Das Regiment, in dem Arczyński Luftaufnahmen entwickelte und sicherte, nahm am Frankreichfeldzug teil. Später wurde er an die Ostfront abkommandiert, wo er am Überfall auf die Sowjetunion mitwirkte und an den Kämpfen um Stalingrad beteiligt war. An der Front hatte er immer seinen Fotoapparat dabei. Im Januar 1942 wurde er verwundet und in Artjomowsk ärztlich versorgt, was ihn vor dem Tod im Kessel von Stalingrad bewahrte. Nach der Entlassung aus dem Krankenhaus wurde er hinter die Front geschickt. In den Genesungslazaretten in Ziemia Kłodzka (Glatzer Land), Kłodzko [dt. Glatz] und Międzygórze [dt. Wölfelsgrund] kehrte er allmählich zu Kräften zurück. Nachdem er wiederhergestellt war, schickte man ihn erneut zu seiner Stammeinheit der Luftwaffe an die Ostfront zurück, die sich zu diesem Zeitpunkt im Baltikum befand. Das Kriegsende erlebte er in Lettland, wo er in russische Gefangenschaft geriet. Dort ging er mehreren Beschäftigungen nach, unter anderem in einer Streichholzfabrik, einer Brauerei und in einem Sägewerk. Zu seinem Glück wurde er nicht ins tiefste Russland deportiert.
Nach mehrmonatiger Gefangenschaft übergaben ihn die Russen den polnischen Behörden. Die Gründe für seine Entlassung waren seine polnische Herkunft und das tragische Schicksal des Vaters, eines Funktionärs im Bund der Polen in Deutschland. Er kam in das Durchgangslager in Sieraków bei Poznań [dt. Zirke bei Posen].
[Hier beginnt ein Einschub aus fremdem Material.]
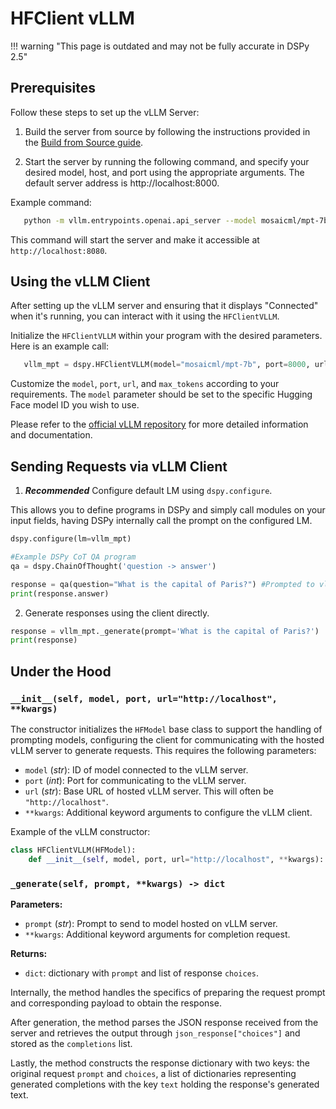 # HFClient vLLM

!!! warning "This page is outdated and may not be fully accurate in DSPy 2.5"


## Prerequisites

Follow these steps to set up the vLLM Server:

1. Build the server from source by following the instructions provided in the [Build from Source guide](https://vllm.readthedocs.io/en/latest/getting_started/installation.html#build-from-source).

2. Start the server by running the following command, and specify your desired model, host, and port using the appropriate arguments. The default server address is http://localhost:8000.

Example command:

```bash
   python -m vllm.entrypoints.openai.api_server --model mosaicml/mpt-7b --port 8000
```

This command will start the server and make it accessible at `http://localhost:8080`.

## Using the vLLM Client

After setting up the vLLM server and ensuring that it displays "Connected" when it's running, you can interact with it using the `HFClientVLLM`.

Initialize the `HFClientVLLM` within your program with the desired parameters. Here is an example call:

```python
   vllm_mpt = dspy.HFClientVLLM(model="mosaicml/mpt-7b", port=8000, url="http://localhost")
```
Customize the `model`, `port`, `url`, and `max_tokens` according to your requirements. The `model` parameter should be set to the specific Hugging Face model ID you wish to use.

Please refer to the [official vLLM repository](https://github.com/vllm-project/vllm) for more detailed information and documentation.

## Sending Requests via vLLM Client

1) _**Recommended**_ Configure default LM using `dspy.configure`.

This allows you to define programs in DSPy and simply call modules on your input fields, having DSPy internally call the prompt on the configured LM.

```python
dspy.configure(lm=vllm_mpt)

#Example DSPy CoT QA program
qa = dspy.ChainOfThought('question -> answer')

response = qa(question="What is the capital of Paris?") #Prompted to vllm_mpt
print(response.answer)
```

2) Generate responses using the client directly.

```python
response = vllm_mpt._generate(prompt='What is the capital of Paris?')
print(response)
```

## Under the Hood

### `__init__(self, model, port, url="http://localhost", **kwargs)`

The constructor initializes the `HFModel` base class to support the handling of prompting models, configuring the client for communicating with the hosted vLLM server to generate requests. This requires the following parameters:

- `model` (_str_): ID of model connected to the vLLM server.
- `port` (_int_): Port for communicating to the vLLM server. 
- `url` (_str_): Base URL of hosted vLLM server. This will often be `"http://localhost"`.
- `**kwargs`: Additional keyword arguments to configure the vLLM client.

Example of the vLLM constructor:

```python
class HFClientVLLM(HFModel):
    def __init__(self, model, port, url="http://localhost", **kwargs):
```

### `_generate(self, prompt, **kwargs) -> dict`

**Parameters:**
- `prompt` (_str_): Prompt to send to model hosted on vLLM server.
- `**kwargs`: Additional keyword arguments for completion request.

**Returns:**
- `dict`: dictionary with `prompt` and list of response `choices`.

Internally, the method handles the specifics of preparing the request prompt and corresponding payload to obtain the response. 

After generation, the method parses the JSON response received from the server and retrieves the output through `json_response["choices"]` and stored as the `completions` list.

Lastly, the method constructs the response dictionary with two keys: the original request `prompt` and `choices`, a list of dictionaries representing generated completions with the key `text` holding the response's generated text.
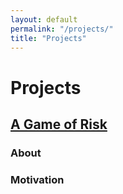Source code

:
 ```yaml
---
layout: default
permalink: "/projects/"
title: "Projects"
---
```


Projects
========

<a href="https://azhb.github.io/projects/risk"> A Game of Risk </a>
--------

### About
### Motivation
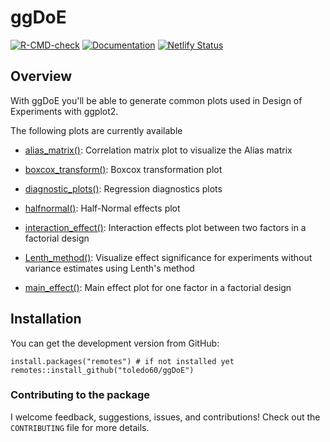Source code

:# ggDoE

[![R-CMD-check](https://github.com/toledo60/ggDoE/workflows/R-CMD-check/badge.svg)](https://github.com/toledo60/ggDoE/actions)
[![Documentation](https://img.shields.io/badge/Documentation-ggDoE-blue)](https://ggdoe.netlify.app/)
[![Netlify Status](https://api.netlify.com/api/v1/badges/20d30180-f503-4b63-ba9c-c95bfca3826e/deploy-status)](https://app.netlify.com/sites/ggdoe/deploys)

## Overview

With ggDoE you'll be able to generate common plots used in Design of Experiments with ggplot2.

The following plots are currently available

- [alias_matrix()](https://toledo60.github.io/ggDoE/reference/alias_matrix.html): Correlation matrix plot to visualize the Alias matrix

- [boxcox_transform()](https://toledo60.github.io/ggDoE/reference/boxcox_transform.html): Boxcox transformation plot

- [diagnostic_plots()](https://toledo60.github.io/ggDoE/reference/diagnostic_plots.html): Regression diagnostics plots

- [halfnormal()](https://toledo60.github.io/ggDoE/reference/halfnormal.html): Half-Normal effects plot

- [interaction_effect()](https://toledo60.github.io/ggDoE/reference/interaction_effect.html): Interaction effects plot between two factors in a factorial design

- [Lenth_method()](https://toledo60.github.io/ggDoE/reference/Lenth_method.html): Visualize effect significance for experiments without variance
estimates using Lenth's method

- [main_effect()](https://toledo60.github.io/ggDoE/reference/main_effect.html): Main effect plot for one factor in a factorial design


## Installation

You can get the development version from GitHub:

```{r}
install.packages("remotes") # if not installed yet
remotes::install_github("toledo60/ggDoE")
```

### Contributing to the package
I welcome feedback, suggestions, issues, and contributions!
Check out the `CONTRIBUTING` file for more details.
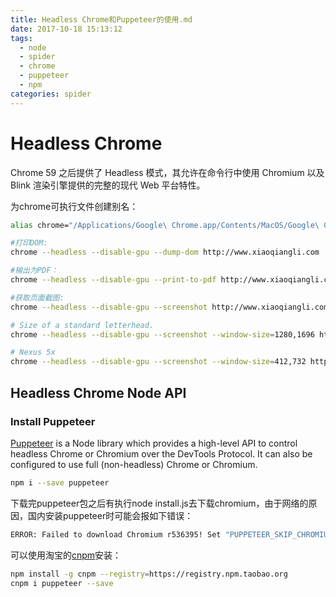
 ```yaml
---
title: Headless Chrome和Puppeteer的使用.md
date: 2017-10-18 15:13:12
tags:
  - node
  - spider
  - chrome
  - puppeteer
  - npm
categories: spider
---
```

# Headless Chrome

Chrome 59 之后提供了 Headless 模式，其允许在命令行中使用 Chromium 以及 Blink 渲染引擎提供的完整的现代 Web 平台特性。

为chrome可执行文件创建别名：

```bash
alias chrome="/Applications/Google\ Chrome.app/Contents/MacOS/Google\ Chrome"
```

<!-- more -->

```bash
#打印DOM:
chrome --headless --disable-gpu --dump-dom http://www.xiaoqiangli.com

#输出为PDF：
chrome --headless --disable-gpu --print-to-pdf http://www.xiaoqiangli.com

#获取页面截图:
chrome --headless --disable-gpu --screenshot http://www.xiaoqiangli.com

# Size of a standard letterhead.
chrome --headless --disable-gpu --screenshot --window-size=1280,1696 http://www.xiaoqiangli.com

# Nexus 5x
chrome --headless --disable-gpu --screenshot --window-size=412,732 http://www.xiaoqiangli.com
```

## Headless Chrome Node API

### Install Puppeteer

[Puppeteer](https://github.com/GoogleChrome/puppeteer) is a Node library which provides a high-level API to control headless Chrome or Chromium over the DevTools Protocol. It can also be configured to use full (non-headless) Chrome or Chromium.

```bash
npm i --save puppeteer
```

下载完puppeteer包之后有执行node install.js去下载chromium，由于网络的原因，国内安装puppeteer时可能会报如下错误：

```bash
ERROR: Failed to download Chromium r536395! Set "PUPPETEER_SKIP_CHROMIUM_DOWNLOAD" env variable to skip download.
```

可以使用淘宝的[cnpm](https://npm.taobao.org/)安装：

```bash
npm install -g cnpm --registry=https://registry.npm.taobao.org
cnpm i puppeteer --save
```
Ganz anders verlief das Nachkriegsschicksal von Bruder Tadeusz. Ihn verschlug es nach dem sowjetischen Überfall auf Polen nach Lettland, wo er nach der russischen Annexion der Republik festgesetzt und in ein Arbeitslager nach Sibirien verschleppt wurde. Schließlich verließ er die UdSSR mit der nach dem polnischen General Władysław Anders benannten Anders-Armee und war danach an Kämpfen in Italien, unter anderem bei Monte Cassino, beteiligt. Nach dem Krieg kehrte er nicht nach Polen zurück, sondern blieb im Ausland und siedelte sich in Kalifornien in den USA an.